Почему моё правое полушарие мозга синтезировало в своей угасающей активности именно такой мир, в котором я нынче обитаю? С такими людьми, событиями, окружением, работой…
Чему-то я должен научиться, что-то такое сделать, чтобы меня отпустило, прошло, и я был свободен от бытия, от видения этого мира.
Над этим думает моё левое полушарие, анализирует, и, кажется, уже находит ответы.
Я был бы рад попасть в иной мир, в мир без греха, религиозной брехни и ритуальщины, без алкоголя, наркотабачной дури, политических мракобесий, тупых баб и дебильных гоповидных мужиков… но, увы, моё правое полушарие не создало для меня такой мир.
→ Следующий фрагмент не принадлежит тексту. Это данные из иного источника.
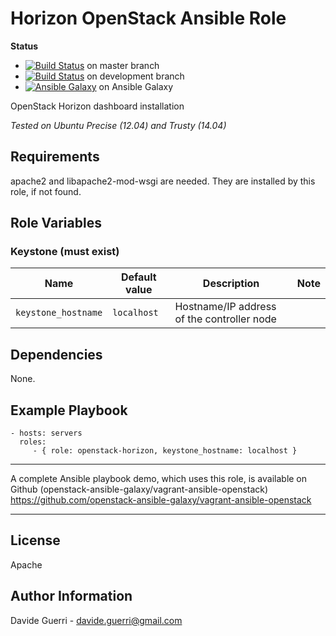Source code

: Horizon OpenStack Ansible Role
=========

**Status**
* [![Build Status](https://travis-ci.org/openstack-ansible-galaxy/openstack-horizon.svg?branch=master)](https://travis-ci.org/openstack-ansible-galaxy/openstack-horizon) on master branch
* [![Build Status](https://travis-ci.org/openstack-ansible-galaxy/openstack-horizon.svg?branch=development)](https://travis-ci.org/openstack-ansible-galaxy/openstack-horizon) on development branch
* [![Ansible Galaxy](http://img.shields.io/badge/dguerri-openstack--horizon-blue.svg)](https://galaxy.ansible.com/list#/roles/1769) on Ansible Galaxy

OpenStack Horizon dashboard installation

_Tested on Ubuntu Precise (12.04) and Trusty (14.04)_

Requirements
------------

apache2 and libapache2-mod-wsgi are needed.
They are installed by this role, if not found.

Role Variables
--------------

### Keystone (must exist)

| Name | Default value | Description | Note |
|---  |---  |---  |--- |
| `keystone_hostname` | `localhost` | Hostname/IP address of the controller node ||


Dependencies
------------

None.

Example Playbook
----------------

    - hosts: servers
      roles:
         - { role: openstack-horizon, keystone_hostname: localhost }

---

A complete Ansible playbook demo, which uses this role, is available on Github (openstack-ansible-galaxy/vagrant-ansible-openstack) <https://github.com/openstack-ansible-galaxy/vagrant-ansible-openstack>

---


License
-------

Apache

Author Information
------------------

Davide Guerri - davide.guerri@gmail.com
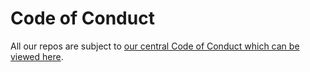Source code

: # Code of Conduct

All our repos are subject to [our central Code of Conduct which can be viewed here](https://github.com/Sobal/.github/blob/main/profile/CODE_OF_CONDUCT.md).
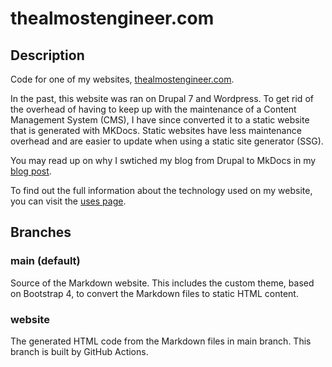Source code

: # thealmostengineer.com

## Description

Code for one of my websites, [thealmostengineer.com](https://thealmostengineer.com).

In the past, this website was ran on Drupal 7 and Wordpress. To get rid of the overhead of
having to keep up with the maintenance of a Content Management System (CMS), 
I have since converted it to a static website that is generated with MKDocs. Static websites have less 
maintenance overhead and are easier to update when using a static site generator (SSG).

You may read up on why I swtiched my blog from Drupal to MkDocs in my
[blog post](https://thealmostengineer.com/blog/2019.12.21-switched-blog-from-drupal-to-mkdocs/).

To find out the full information about the technology used on my website, you can visit the
[uses page](https://thealmostengineer.com/uses).

## Branches

### main (default)

Source of the Markdown website. This includes the custom theme, based on Bootstrap 4, to convert the 
Markdown files to static HTML content.

### website

The generated HTML code from the Markdown files in main branch. This branch is built by GitHub Actions.

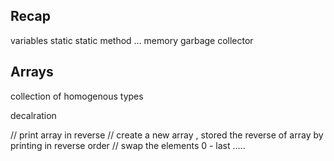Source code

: ## Recap 

variables 
static 
static method ... 
memory 
garbage collector 





## Arrays 

collection of homogenous types


decalration 


// print array  in reverse 
// create a new array , stored the reverse of array by printing in reverse order
// swap the elements 0 - last ..... 



































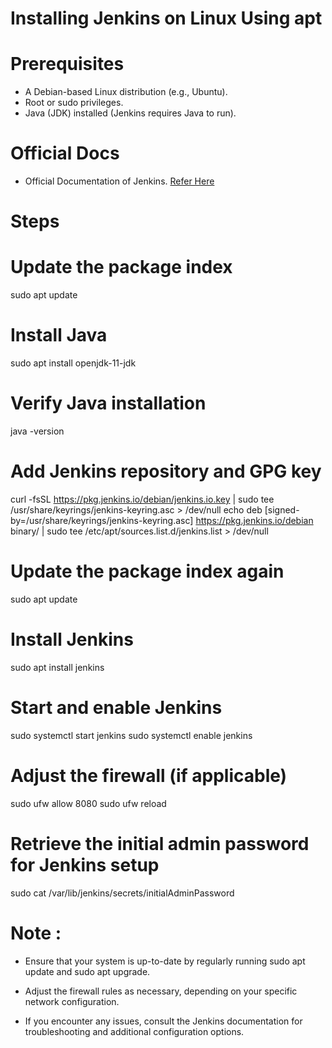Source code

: # Installing Jenkins on Linux Using apt 

# Prerequisites

* A Debian-based Linux distribution (e.g., Ubuntu).
* Root or sudo privileges.
* Java (JDK) installed (Jenkins requires Java to run).

#  Official Docs

* Official Documentation of Jenkins.
[Refer Here](https://www.jenkins.io/doc/)

# Steps


# Update the package index
sudo apt update


# Install Java
sudo apt install openjdk-11-jdk


# Verify Java installation
java -version


# Add Jenkins repository and GPG key
curl -fsSL https://pkg.jenkins.io/debian/jenkins.io.key | sudo tee /usr/share/keyrings/jenkins-keyring.asc > /dev/null
echo deb [signed-by=/usr/share/keyrings/jenkins-keyring.asc] https://pkg.jenkins.io/debian binary/ | sudo tee /etc/apt/sources.list.d/jenkins.list > /dev/null


# Update the package index again
sudo apt update


# Install Jenkins
sudo apt install jenkins


# Start and enable Jenkins
sudo systemctl start jenkins
sudo systemctl enable jenkins


# Adjust the firewall (if applicable)
sudo ufw allow 8080
sudo ufw reload


# Retrieve the initial admin password for Jenkins setup
sudo cat /var/lib/jenkins/secrets/initialAdminPassword


# Note :

* Ensure that your system is up-to-date by regularly running sudo apt update and sudo apt upgrade.

* Adjust the firewall rules as necessary, depending on your specific network configuration.

* If you encounter any issues, consult the Jenkins documentation for troubleshooting and additional configuration options.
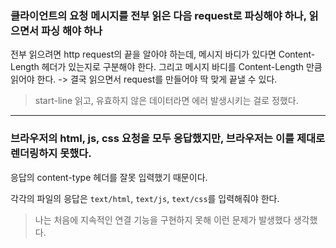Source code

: ### 클라이언트의 요청 메시지를 전부 읽은 다음 request로 파싱해야 하나, 읽으면서 파싱 해야 하나

전부 읽으려면 http request의 끝을 알아야 하는데,
메시지 바디가 있다면 Content-Length 헤더가 있는지로 구분해야 한다.
그리고 메시지 바디를 Content-Length 만큼 읽어야 한다.
-> 결국 읽으면서 request를 만들어야 딱 맞게 끝낼 수 있다.

> start-line 읽고, 유효하지 않은 데이터라면 에러 발생시키는 걸로 정했다.

---

### 브라우저의 html, js, css 요청을 모두 응답했지만, 브라우저는 이를 제대로 렌더링하지 못했다.

응답의 content-type 헤더를 잘못 입력했기 때문이다.

각각의 파일의 응답은 `text/html`, `text/js`, `text/css`를 입력해줘야 한다.

> 나는 처음에 지속적인 연결 기능을 구현하지 못해 이런 문제가 발생했다 생각했다.
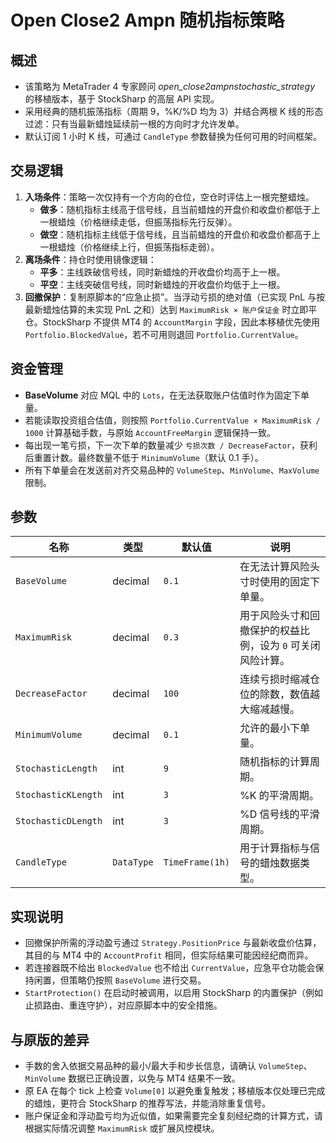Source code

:# Open Close2 Ampn 随机指标策略

## 概述
- 该策略为 MetaTrader 4 专家顾问 *open_close2ampnstochastic_strategy* 的移植版本，基于 StockSharp 的高层 API 实现。
- 采用经典的随机振荡指标（周期 9，%K/%D 均为 3）并结合两根 K 线的形态过滤：只有当最新蜡烛延续前一根的方向时才允许发单。
- 默认订阅 1 小时 K 线，可通过 `CandleType` 参数替换为任何可用的时间框架。

## 交易逻辑
1. **入场条件**：策略一次仅持有一个方向的仓位，空仓时评估上一根完整蜡烛。
   - **做多**：随机指标主线高于信号线，且当前蜡烛的开盘价和收盘价都低于上一根蜡烛（价格继续走低，但振荡指标先行反弹）。
   - **做空**：随机指标主线低于信号线，且当前蜡烛的开盘价和收盘价都高于上一根蜡烛（价格继续上行，但振荡指标走弱）。
2. **离场条件**：持仓时使用镜像逻辑：
   - **平多**：主线跌破信号线，同时新蜡烛的开收盘价均高于上一根。
   - **平空**：主线突破信号线，同时新蜡烛的开收盘价均低于上一根。
3. **回撤保护**：复制原脚本的“应急止损”。当浮动亏损的绝对值（已实现 PnL 与按最新蜡烛估算的未实现 PnL 之和）达到 `MaximumRisk × 账户保证金` 时立即平仓。StockSharp 不提供 MT4 的 `AccountMargin` 字段，因此本移植优先使用 `Portfolio.BlockedValue`，若不可用则退回 `Portfolio.CurrentValue`。

## 资金管理
- **BaseVolume** 对应 MQL 中的 `Lots`，在无法获取账户估值时作为固定下单量。
- 若能读取投资组合估值，则按照 `Portfolio.CurrentValue × MaximumRisk / 1000` 计算基础手数，与原始 `AccountFreeMargin` 逻辑保持一致。
- 每出现一笔亏损，下一次下单的数量减少 `亏损次数 / DecreaseFactor`，获利后重置计数。最终数量不低于 `MinimumVolume`（默认 0.1 手）。
- 所有下单量会在发送前对齐交易品种的 `VolumeStep`、`MinVolume`、`MaxVolume` 限制。

## 参数
| 名称 | 类型 | 默认值 | 说明 |
| --- | --- | --- | --- |
| `BaseVolume` | decimal | `0.1` | 在无法计算风险头寸时使用的固定下单量。 |
| `MaximumRisk` | decimal | `0.3` | 用于风险头寸和回撤保护的权益比例，设为 `0` 可关闭风险计算。 |
| `DecreaseFactor` | decimal | `100` | 连续亏损时缩减仓位的除数，数值越大缩减越慢。 |
| `MinimumVolume` | decimal | `0.1` | 允许的最小下单量。 |
| `StochasticLength` | int | `9` | 随机指标的计算周期。 |
| `StochasticKLength` | int | `3` | %K 的平滑周期。 |
| `StochasticDLength` | int | `3` | %D 信号线的平滑周期。 |
| `CandleType` | `DataType` | `TimeFrame(1h)` | 用于计算指标与信号的蜡烛数据类型。 |

## 实现说明
- 回撤保护所需的浮动盈亏通过 `Strategy.PositionPrice` 与最新收盘价估算，其目的与 MT4 中的 `AccountProfit` 相同，但实际结果可能因经纪商而异。
- 若连接器既不给出 `BlockedValue` 也不给出 `CurrentValue`，应急平仓功能会保持闲置，但策略仍按照 `BaseVolume` 进行交易。
- `StartProtection()` 在启动时被调用，以启用 StockSharp 的内置保护（例如止损路由、重连守护），对应原脚本中的安全措施。

## 与原版的差异
- 手数的舍入依据交易品种的最小/最大手和步长信息，请确认 `VolumeStep`、`MinVolume` 数据已正确设置，以免与 MT4 结果不一致。
- 原 EA 在每个 tick 上检查 `Volume[0]` 以避免重复触发；移植版本仅处理已完成的蜡烛，更符合 StockSharp 的推荐写法，并能消除重复信号。
- 账户保证金和浮动盈亏均为近似值，如果需要完全复刻经纪商的计算方式，请根据实际情况调整 `MaximumRisk` 或扩展风控模块。

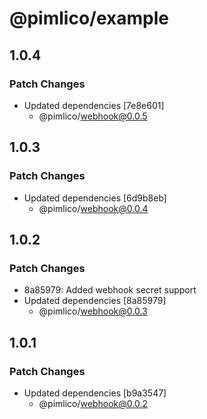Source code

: # @pimlico/example

## 1.0.4

### Patch Changes

- Updated dependencies [7e8e601]
  - @pimlico/webhook@0.0.5

## 1.0.3

### Patch Changes

- Updated dependencies [6d9b8eb]
  - @pimlico/webhook@0.0.4

## 1.0.2

### Patch Changes

- 8a85979: Added webhook secret support
- Updated dependencies [8a85979]
  - @pimlico/webhook@0.0.3

## 1.0.1

### Patch Changes

- Updated dependencies [b9a3547]
  - @pimlico/webhook@0.0.2
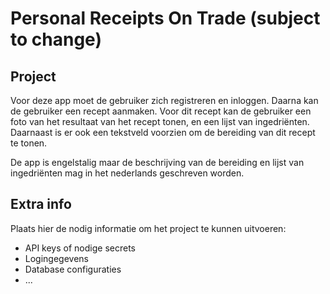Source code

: # Personal Receipts On Trade (subject to change)

## Project
Voor deze app moet de gebruiker zich registreren en inloggen. Daarna kan de gebruiker een recept aanmaken. Voor dit recept kan de gebruiker
een foto van het resultaat van het recept tonen, en een lijst van ingedriënten. Daarnaast is er ook een tekstveld voorzien om de bereiding
van dit recept te tonen.

De app is engelstalig maar de beschrijving van de bereiding en lijst van ingedriënten mag in het nederlands geschreven worden.

## Extra info
Plaats hier de nodig informatie om het
project te kunnen uitvoeren:

- API keys of nodige secrets
- Logingegevens
- Database configuraties
- ...
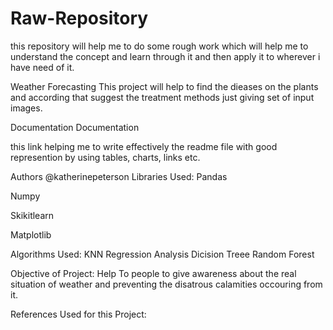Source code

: # Raw-Repository

this repository will help me to do some rough work which will help me to understand the concept and learn through it and then apply it to wherever i have need of it.

Weather Forecasting
This project will help to find the dieases on the plants and according that suggest the treatment methods just giving set of input images.

Documentation
Documentation

this link helping me to write effectively the readme file with good represention by using tables, charts, links etc.

Authors
@katherinepeterson
Libraries Used:
Pandas 

Numpy 

Skikitlearn 

Matplotlib

Algorithms Used:
KNN Regression Analysis Dicision Treee Random Forest

Objective of Project:
Help To people to give awareness about the real situation of weather and preventing the disatrous calamities occouring from it.

References Used for this Project:
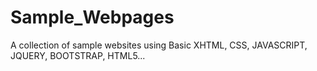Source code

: Sample_Webpages
===============

A collection of sample websites using Basic XHTML, CSS, JAVASCRIPT, JQUERY, BOOTSTRAP, HTML5...
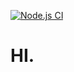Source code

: [![Node.js CI](https://github.com/jihooni0914/skku-stat-yuudi/actions/workflows/node.js.yml/badge.svg)](https://github.com/jihooni0914/skku-stat-yuudi/actions/workflows/node.js.yml)

# HI.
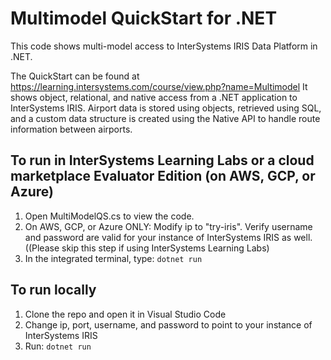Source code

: # Multimodel QuickStart for .NET

This code shows multi-model access to InterSystems IRIS Data Platform in .NET.

The QuickStart can be found at https://learning.intersystems.com/course/view.php?name=Multimodel 
It shows object, relational, and native access from a .NET application to InterSystems IRIS. Airport data is stored using objects, retrieved using SQL, and a custom data structure is created using the Native API to handle route information between airports.

## To run in InterSystems Learning Labs or a cloud marketplace Evaluator Edition (on AWS, GCP, or Azure)
1. Open MultiModelQS.cs to view the code.
2. On AWS, GCP, or Azure ONLY: Modify ip to "try-iris". Verify username and password are valid for your instance of InterSystems IRIS as well. ((Please skip this step if using InterSystems Learning Labs)
3. In the integrated terminal, type: `dotnet run`

## To run locally
1. Clone the repo and open it in Visual Studio Code
2. Change ip, port, username, and password to point to your instance of InterSystems IRIS
3. Run: `dotnet run`

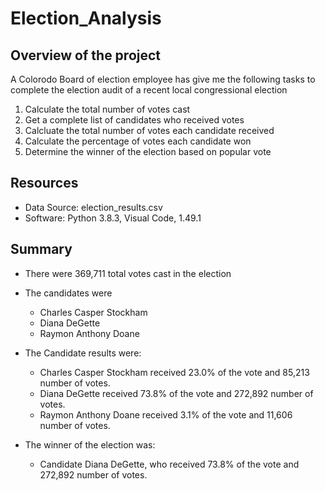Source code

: # Election_Analysis
## Overview of the project

A Colorodo Board of election employee has give me the following tasks to complete the election audit of a recent local congressional election

1. Calculate the total number of votes cast
2. Get a complete list of candidates who received votes
3. Calcluate the total number of votes each candidate received
4. Calculate the percentage of votes each candidate won
5. Determine the winner of the election based on popular vote

## Resources

* Data Source: election_results.csv
* Software: Python 3.8.3, Visual Code, 1.49.1

## Summary

* There were 369,711 total votes cast in the election
* The candidates were
	- Charles Casper Stockham
	- Diana DeGette
	- Raymon Anthony Doane
* The Candidate results were:
	- Charles Casper Stockham received 23.0% of the vote and 85,213 number of votes.
	- Diana DeGette received 73.8% of the vote and 272,892 number of votes.
	- Raymon Anthony Doane received 3.1% of the vote and 11,606 number of votes.

* The winner of the election was:
	- Candidate Diana DeGette, who received 73.8% of the vote and 272,892 number of votes.
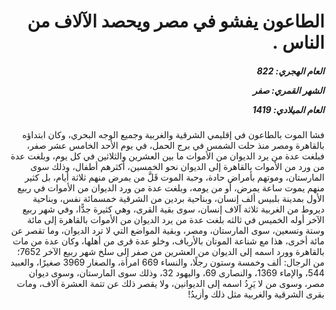 <h1 dir="rtl">الطاعون يفشو في مصر ويحصد الآلاف من الناس .</h1>

<h5 dir="rtl">العام الهجري:  822

الشهر القمري: صفر

العام الميلادي: 1419</h5>

<p dir="rtl">فشا الموت بالطاعون في إقليمي الشرقية والغربية وجميع الوجه البحري، وكان ابتداؤه بالقاهرة ومصر منذ حلت الشمس في برج الحمل، في يوم الأحد الخامس عشر صفر، فبلغت عدة من يرد الديوان من الأموات ما بين العشرين والثلاثين في كل يوم، وبلغت عدة من ورد من الأموات بالقاهرة إلى الديوان نحو الخمسين، أكثرهم أطفال، وذلك سوى المارستان، وموتهم بأمراض حادة، وحبة الموت قَلَّ من يمرض منهم ثلاثة أيام، بل كثير منهم يموت ساعة يمرض، أو من يومه، وبلغت عدة من ورد الديوان من الأموات في ربيع الأول بمدينة بلبيس ألف إنسان، وبناحية بردين من الشرقية خمسمائة نفس، وبناحية ديروط من الغربية ثلاثة آلاف إنسان، سوى بقية القرى، وهي كثيرة جدًّا، وفي شهر ربيع الآخر أوله الخميس في ثالثه بلغت عدة من يرد الديوان من الأموات بالقاهرة إلى مائة وستة وتسعين، سوى المارستان، ومصر، وبقية المواضع التي لا ترد الديوان، وما تقصر عن مائة أخرى، هذا مع شناعة الموتان بالأرياف، وخلو عدة قرى من أهلها، وكان عدة من مات بالقاهرة وورد اسمه إلى الديوان من العشرين من صفر إلى سلخ شهر ربيع الآخر 7652؛ من الرجال: ألف وخمسة وستون رجلًا، والنساء 669 امرأة، والصغار 3969 صغيرًا، والعبيد 544، والإماء 1369، والنصارى 69، واليهود 32، وذلك سوى المارستان، وسوى ديوان مصر، وسوى من لا يَرِدُ اسمه إلى الديوانين، ولا يقصر ذلك عن تتمة العشرة آلاف، ومات بقرى الشرقية والغربية مثل ذلك وأزيدُ!</p></br>
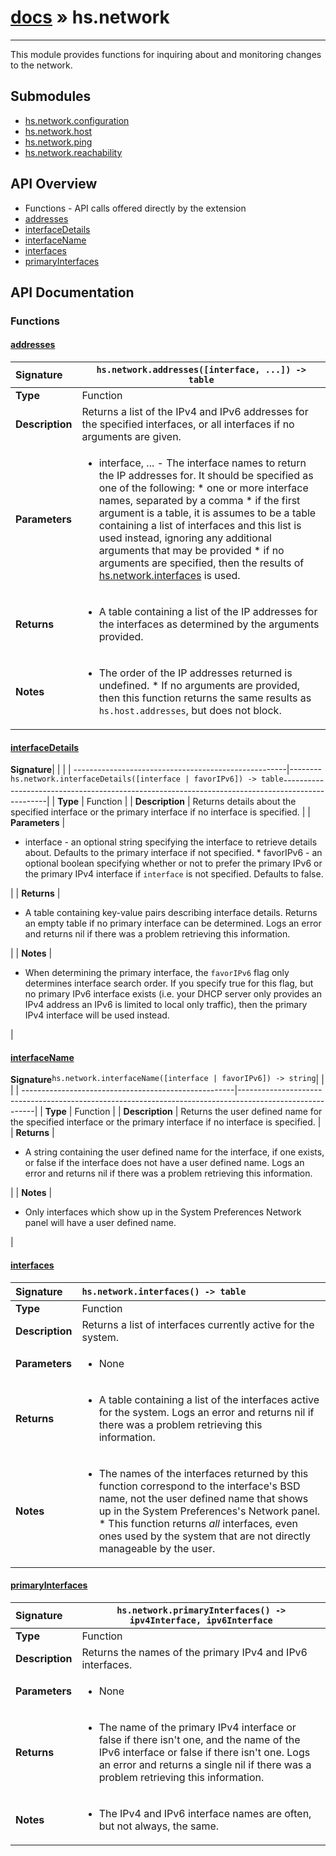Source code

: # [docs](index.md) » hs.network
---

This module provides functions for inquiring about and monitoring changes to the network.

## Submodules
 * [hs.network.configuration](hs.network.configuration.md)
 * [hs.network.host](hs.network.host.md)
 * [hs.network.ping](hs.network.ping.md)
 * [hs.network.reachability](hs.network.reachability.md)

## API Overview
* Functions - API calls offered directly by the extension
 * [addresses](#addresses)
 * [interfaceDetails](#interfacedetails)
 * [interfaceName](#interfacename)
 * [interfaces](#interfaces)
 * [primaryInterfaces](#primaryinterfaces)

## API Documentation

### Functions

#### [addresses](#addresses)
| <span style="float: left;">**Signature**</span> | <span style="float: left;">`hs.network.addresses([interface, ...]) -> table` </span>                                                          |
| -----------------------------------------------------|---------------------------------------------------------------------------------------------------------|
| **Type**                                             | Function |
| **Description**                                      | Returns a list of the IPv4 and IPv6 addresses for the specified interfaces, or all interfaces if no arguments are given. |
| **Parameters**                                       | <ul><li>interface, ... - The interface names to return the IP addresses for. It should be specified as one of the following:   * one or more interface names, separated by a comma   * if the first argument is a table, it is assumes to be a table containing a list of interfaces and this list is used instead, ignoring any additional arguments that may be provided   * if no arguments are specified, then the results of <a href="#interfaces">hs.network.interfaces</a> is used.</li></ul> |
| **Returns**                                          | <ul><li>A table containing a list of the IP addresses for the interfaces as determined by the arguments provided.</li></ul> |
| **Notes**                                            | <ul><li>The order of the IP addresses returned is undefined. * If no arguments are provided, then this function returns the same results as <code>hs.host.addresses</code>, but does not block.</li></ul> |

#### [interfaceDetails](#interfacedetails)
| <span style="float: left;">**Signature**</span> | <span style="float: left;">`hs.network.interfaceDetails([interface | favorIPv6]) -> table` </span>                                                          |
| -----------------------------------------------------|---------------------------------------------------------------------------------------------------------|
| **Type**                                             | Function |
| **Description**                                      | Returns details about the specified interface or the primary interface if no interface is specified. |
| **Parameters**                                       | <ul><li>interface - an optional string specifying the interface to retrieve details about.  Defaults to the primary interface if not specified. * favorIPv6 - an optional boolean specifying whether or not to prefer the primary IPv6 or the primary IPv4 interface if <code>interface</code> is not specified.  Defaults to false.</li></ul> |
| **Returns**                                          | <ul><li>A table containing key-value pairs describing interface details.  Returns an empty table if no primary interface can be determined. Logs an error and returns nil if there was a problem retrieving this information.</li></ul> |
| **Notes**                                            | <ul><li>When determining the primary interface, the <code>favorIPv6</code> flag only determines interface search order.  If you specify true for this flag, but no primary IPv6 interface exists (i.e. your DHCP server only provides an IPv4 address an IPv6 is limited to local only traffic), then the primary IPv4 interface will be used instead.</li></ul> |

#### [interfaceName](#interfacename)
| <span style="float: left;">**Signature**</span> | <span style="float: left;">`hs.network.interfaceName([interface | favorIPv6]) -> string` </span>                                                          |
| -----------------------------------------------------|---------------------------------------------------------------------------------------------------------|
| **Type**                                             | Function |
| **Description**                                      | Returns the user defined name for the specified interface or the primary interface if no interface is specified. |
| **Returns**                                          | <ul><li>A string containing the user defined name for the interface, if one exists, or false if the interface does not have a user defined name. Logs an error and returns nil if there was a problem retrieving this information.</li></ul> |
| **Notes**                                            | <ul><li>Only interfaces which show up in the System Preferences Network panel will have a user defined name.</li></ul> |

#### [interfaces](#interfaces)
| <span style="float: left;">**Signature**</span> | <span style="float: left;">`hs.network.interfaces() -> table` </span>                                                          |
| -----------------------------------------------------|---------------------------------------------------------------------------------------------------------|
| **Type**                                             | Function |
| **Description**                                      | Returns a list of interfaces currently active for the system. |
| **Parameters**                                       | <ul><li>None</li></ul> |
| **Returns**                                          | <ul><li>A table containing a list of the interfaces active for the system.  Logs an error and returns nil if there was a problem retrieving this information.</li></ul> |
| **Notes**                                            | <ul><li>The names of the interfaces returned by this function correspond to the interface's BSD name, not the user defined name that shows up in the System Preferences's Network panel. * This function returns <em>all</em> interfaces, even ones used by the system that are not directly manageable by the user.</li></ul> |

#### [primaryInterfaces](#primaryinterfaces)
| <span style="float: left;">**Signature**</span> | <span style="float: left;">`hs.network.primaryInterfaces() -> ipv4Interface, ipv6Interface` </span>                                                          |
| -----------------------------------------------------|---------------------------------------------------------------------------------------------------------|
| **Type**                                             | Function |
| **Description**                                      | Returns the names of the primary IPv4 and IPv6 interfaces. |
| **Parameters**                                       | <ul><li>None</li></ul> |
| **Returns**                                          | <ul><li>The name of the primary IPv4 interface or false if there isn't one, and the name of the IPv6 interface or false if there isn't one. Logs an error and returns a single nil if there was a problem retrieving this information.</li></ul> |
| **Notes**                                            | <ul><li>The IPv4 and IPv6 interface names are often, but not always, the same.</li></ul> |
Пока?
Итак, ответ на воистину главный вопрос любомудрия мне был известен давно, если не всегда, как и большинству, если не всем, хотя кому всем, если здесь нет никого: чтобы научиться любить. Банально, но факт. Не банально это научиться.
И учёбе этой нет конца. Ежедневно одно и тоже, кольцо времени:
«Всё те же лица – всё так же пусто,
Всё та же злоба – всё та же сpача»,
поёт мне моё правое полушарие инкарнацией вечно усопшего Летова[74]. Пытаюсь любить деятельно, быть нежным и ласковым, обходительным, предупредительным, вежливым, любвеобильным, а не угодливым… но срываюсь постоянно на мат-перемат, грубость, гнев, рукоприкладство…
Поэтому всё таже срача, моя срача, мой грех. А лица те же, именно к этим лицам я должен проявлять свою любовь, а не к тем, кого или какими хотел бы их видеть.
Во сне лишь я с теми лицами с которыми хотел бы бить. Наяву есть тоже много таких лиц с которыми хочу и есть, но во сне это особый контингент, они уже умерли или очень не близко как в физическом так и в психолого-идеологическом планах. Во сне мы с ними близки во всём и даже рыдаем вместе, в обнимку, обо всём бытии нашем неудачливом, рушащемся.
Самая первая моя любовь мне снится… с чего вести отсчёт? Как понять, какая по счёту, первая или четвёртая? По ощущениям во сне всё же первая. Это наяву я могу мудрствуя насчитать с детсада кучу симпатишек, владеющими моими взглядами и мыслями какое-то время, долго ли, коротко. А во сне я точно знаю, кто моя первая любава. И вот мы с ней обнимаемся и плачем о прошедшей, странной жизни.